AOL News | November 11, 2010

It's not every day that the country receives some encouraging news on the deficit and debt front. But Wednesday just so happened to be one of those days.

The co-chairs of the White House's National Commission on Fiscal Responsibility and Reform, former White House Chief of Staff Erskine Bowles and former Sen. Alan Simpson, R-Wyo., released their own proposal for how to get the deficit and debt to manageable levels. While this proposal is not the final report of the commission, it reflects the first step in the commission's task of trying to forge a consensus among a minimum of 14 of the 18 members.

The proposal in a nutshell? Quite impressive.

With the population aging, health care costs growing faster than the economy and a seemingly ever-present imbalance between federal spending and revenues, our nation's debt is set to truly erupt in coming decades.

So how do the fiscal commission's co-chairs get us back to a sustainable course? Well, they take a hard look at every area of the budget.
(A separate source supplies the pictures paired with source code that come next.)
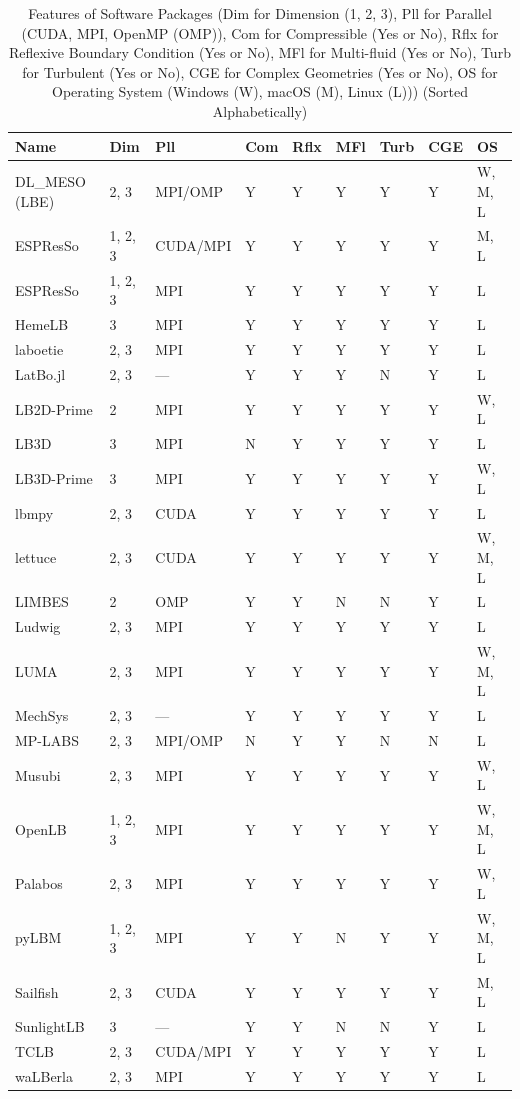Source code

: \documentclass[final, 3p, times, authoryear]{elsarticle}
\newcommand{\esp}{ESPResSo\nolinebreak\hspace{-.05em}\raisebox{.4ex}{\small\bf
+}\nolinebreak\hspace{-.10em}\raisebox{.4ex}{\small\bf +}}
\begin{document}
\begin{table}[ht!]
	\begin{center}
		\begin{tabular}{ p{3cm}llllllll}
			\toprule
			Name & Dim & Pll & Com & Rflx & MFl & Turb & CGE & OS\\
			\midrule
			DL\_MESO (LBE) & 2, 3 & MPI/OMP & Y & Y & Y & Y & Y & W, M, L\\
			ESPResSo & 1, 2, 3 & CUDA/MPI & Y & Y & Y & Y & Y & M, L\\
			\esp{} & 1, 2, 3 & MPI & Y & Y & Y & Y & Y & L\\
			HemeLB & 3 & MPI & Y & Y & Y & Y & Y & L\\
			laboetie & 2, 3 & MPI & Y & Y & Y & Y & Y & L\\
			LatBo.jl & 2, 3 & — & Y & Y & Y & N & Y & L\\
			LB2D-Prime & 2 & MPI & Y & Y & Y & Y & Y & W, L\\
			LB3D & 3 & MPI & N & Y & Y & Y & Y & L\\
			LB3D-Prime & 3 & MPI & Y & Y & Y & Y & Y & W, L\\
			lbmpy & 2, 3 & CUDA & Y & Y & Y & Y & Y & L\\
			lettuce & 2, 3 & CUDA & Y & Y & Y & Y & Y & W, M, L\\
			LIMBES & 2 & OMP & Y & Y & N & N & Y & L\\
			Ludwig & 2, 3 & MPI & Y & Y & Y & Y & Y & L\\
			LUMA & 2, 3 & MPI & Y & Y & Y & Y & Y & W, M, L\\
			MechSys & 2, 3 & — & Y & Y & Y & Y & Y & L\\
			MP-LABS & 2, 3 & MPI/OMP & N & Y & Y & N & N & L\\
			Musubi & 2, 3 & MPI & Y & Y & Y & Y & Y & W, L\\
			OpenLB & 1, 2, 3 & MPI & Y & Y & Y & Y & Y & W, M, L\\
			Palabos & 2, 3 & MPI & Y & Y & Y & Y & Y & W, L\\
			pyLBM & 1, 2, 3 & MPI & Y & Y & N & Y & Y & W, M, L\\
			Sailfish & 2, 3 & CUDA & Y & Y & Y & Y & Y & M, L\\
			SunlightLB & 3 & — & Y & Y & N & N & Y & L\\
			TCLB & 2, 3 & CUDA/MPI & Y & Y & Y & Y & Y & L\\
			waLBerla & 2, 3 & MPI & Y & Y & Y & Y & Y & L\\
			\bottomrule
		\end{tabular}
		\caption{Features of Software Packages (Dim for Dimension (1, 2, 3), Pll
			for Parallel (CUDA, MPI, OpenMP (OMP)), Com for Compressible (Yes or
			No), Rflx for Reflexive Boundary Condition (Yes or No), MFl for
			Multi-fluid (Yes or No), Turb for Turbulent (Yes or No), CGE for
			Complex Geometries (Yes or No), OS for Operating System (Windows
			(W), macOS (M), Linux (L))) (Sorted Alphabetically)} \label{tbl_features}
	\end{center}
\end{table}
\end{document}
On spending, the proposal cuts discretionary spending over the next few years and then limits its growth to inflation. Mandatory spending is pared back through changes to civil service and military retirement, farm subsidies and further reductions and controls on health care costs, among others. The proposal also advocates for serious reform of our outdated and inefficient tax system, calling for lower rates, fewer tax credits and exemptions, a simpler code and improved compliance.

The proposal also restores Social Security's solvency, for the sake of ensuring that the program will be there for future generations who will need to rely on it, not for the sake of deficit reduction.

Will every person agree with every proposal in the plan? Of course not. But just a brief reminder -- deficit reduction is hard. If the plan were filled with things we love, we'd be making the deficit worse, not better. This is the fiscal reality.

Reforming our fiscal path is about making our economy stronger down the road, it's about making government work more efficiently, it's about ensuring that social safety nets will still be around for the most vulnerable in society, and it's about tackling our debts before they tackle us. Most importantly, it's about keeping America's promise to bestow better opportunities to future generations.

OK, OK. So with all this praise, there's also got to be major downsides as well, right?

Well, reasonable people can disagree with some of the specific recommendations, and some may call for more spending cuts or more tax increases. But the fact remains that when viewed in its entirety, it's a giant step in the right direction.

As for all the attacks -- that's to be expected. But the co-chairs' proposal is a great starting point for an adult conversation on how to fix the budget, and we eagerly await expanding these conversations into a national discussion on how to stabilize and reduce our national debt.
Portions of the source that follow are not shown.